We hypothesized that AAV2 capsids may generate endogenous CEST contrast similar to LRP. We tested this using NMR CEST under varying pH, density, biological transduction stage, across serotypes and mixed biological media. Subsequent experiments determined the pH-dependent exchange rate and optimized CEST saturation schemes for AAV contrast detection at 7T. The results of this study reveal that AAV capsids generate endogenous CEST contrast around 0.6-0.8ppm. Exchangeable protons are likely from serine and threonine residues on the AAV capsid. Based on calculated fast exchange rates, an optimized CEST saturation scheme generated robust CEST contrast in mixed biological media phantoms at 7T.

Introduction

Over the last decade the field of gene therapy has rapidly expanded to include in vivo somatic cell gene editing1. Increasingly, adeno-associated virus (AAV) vectors have been exploited as delivery vehicles for gene editing machinery such as CRISPR thanks to non-pathogenicity, organ specificity, replication defectiveness, and low immunogenicity2. However, the reliance upon invasive biopsies to verify gene editing is a boundary to successful translation. Chemical exchange saturation transfer (CEST)-MRI has been used to image the expression of genetically encoded reporter genes including the Lysine Rich Protein (LRP)3-5. In comparison to the 50-residue LRP, AAV2 capsids contain over 1,000 surface Lysine residues6 that can potentially generate CEST contrast. We hypothesized that AAV2 capsids may generate endogenous CEST contrast similar to LRP. We tested this using NMR CEST under varying pH, density, biological transduction stage, and later across multiple serotypes and mixed biological media. Subsequent experiments determined the pH-dependent exchange rate and optimized CEST saturation schemes for AAV contrast detection at 7T.

Methods

AAV Contrast at 800MHz
NMR-CEST experiments (Bruker 800MHz) were performed on AAV2 (5.23×108 viral genomes/μL) in solution at pH 7.0 and 37°C. Complete Z-spectra (−5ppm to +5ppm) across a range of saturation powers (3.0μT to 9.0μT) were serially acquired for all studies.

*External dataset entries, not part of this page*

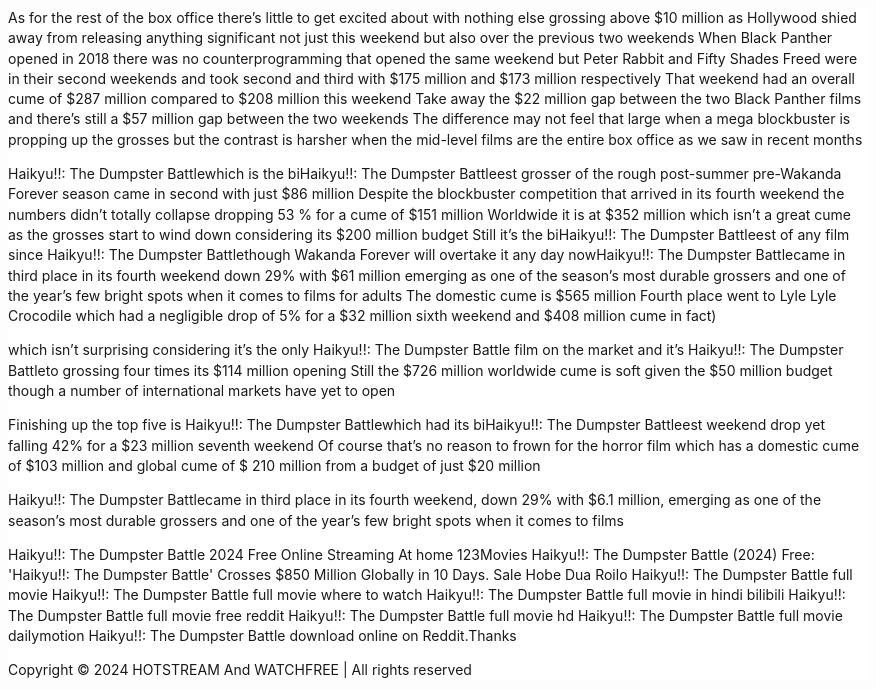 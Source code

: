 <p dir="auto">As for the rest of the box office there’s little to get excited about with nothing else grossing above $10 million as Hollywood shied away from releasing anything significant not just this weekend but also over the previous two weekends When Black Panther opened in 2018 there was no counterprogramming that opened the same weekend but Peter Rabbit and Fifty Shades Freed were in their second weekends and took second and third with $175 million and $173 million respectively That weekend had an overall cume of $287 million compared to $208 million this weekend Take away the $22 million gap between the two Black Panther films and there’s still a $57 million gap between the two weekends The difference may not feel that large when a mega blockbuster is propping up the grosses but the contrast is harsher when the mid-level films are the entire box office as we saw in recent months</p>
<p dir="auto">Haikyu!!: The Dumpster Battlewhich is the biHaikyu!!: The Dumpster Battleest grosser of the rough post-summer pre-Wakanda Forever season came in second with just $86 million Despite the blockbuster competition that arrived in its fourth weekend the numbers didn’t totally collapse dropping 53 % for a cume of $151 million Worldwide it is at $352 million which isn’t a great cume as the grosses start to wind down considering its $200 million budget Still it’s the biHaikyu!!: The Dumpster Battleest of any film since Haikyu!!: The Dumpster Battlethough Wakanda Forever will overtake it any day nowHaikyu!!: The Dumpster Battlecame in third place in its fourth weekend down 29% with $61 million emerging as one of the season’s most durable grossers and one of the year’s few bright spots when it comes to films for adults The domestic cume is $565 million Fourth place went to Lyle Lyle Crocodile which had a negligible drop of 5% for a $32 million sixth weekend and $408 million cume in fact)</p>
<p dir="auto">which isn’t surprising considering it’s the only Haikyu!!: The Dumpster Battle film on the market and it’s Haikyu!!: The Dumpster Battleto grossing four times its $114 million opening Still the $726 million worldwide cume is soft given the $50 million budget though a number of international markets have yet to open</p>
<p dir="auto">Finishing up the top five is Haikyu!!: The Dumpster Battlewhich had its biHaikyu!!: The Dumpster Battleest weekend drop yet falling 42% for a $23 million seventh weekend Of course that’s no reason to frown for the horror film which has a domestic cume of $103 million and global cume of $ 210 million from a budget of just $20 million</p>
<p dir="auto">Haikyu!!: The Dumpster Battlecame in third place in its fourth weekend, down 29% with $6.1 million, emerging as one of the season’s most durable grossers and one of the year’s few bright spots when it comes to films</p>
Haikyu!!: The Dumpster Battle 2024 Free Online Streaming At home 123Movies Haikyu!!: The Dumpster Battle (2024) Free: 'Haikyu!!: The Dumpster Battle' Crosses $850 Million Globally in 10 Days.
Sale Hobe Dua Roilo
Haikyu!!: The Dumpster Battle full movie
Haikyu!!: The Dumpster Battle full movie where to watch Haikyu!!: The Dumpster Battle full movie in hindi bilibili Haikyu!!: The Dumpster Battle full movie free reddit Haikyu!!: The Dumpster Battle full movie hd Haikyu!!: The Dumpster Battle full movie dailymotion
Haikyu!!: The Dumpster Battle download online on Reddit.Thanks


<p dir="auto">Copyright © 2024 HOTSTREAM And WATCHFREE | All rights reserved</p>
</article>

CEST contrast was calculated as MTRasym=(S(+ω)-S(−ω))/S0. First, MTRasym was assessed on AAV2 samples with varying capsid densities (5×103 vg/μL to 5×108 vg/μL), followed by pH values ranging from 4-7.5. CEST-NMR was next performed on multiple AAV serotypes (1, 5, 6, 7, 9). All AAV were commercially available (Vector Biolabs). To test whether AAV2 generates CEST contrast during endosomal transport, HEK293T cells were transduced with AAV2 (MOI 10k for 2 million cells) via one hour exposure at 4°C. Cells were harvested at 0-, 30-, and 60-minutes following removal of viral media. Control cells were exposed to normal media for one hour at 4°C. Afterwards, endosomes were lysed, isolated, and buffered in solution for NMR-CEST experiments.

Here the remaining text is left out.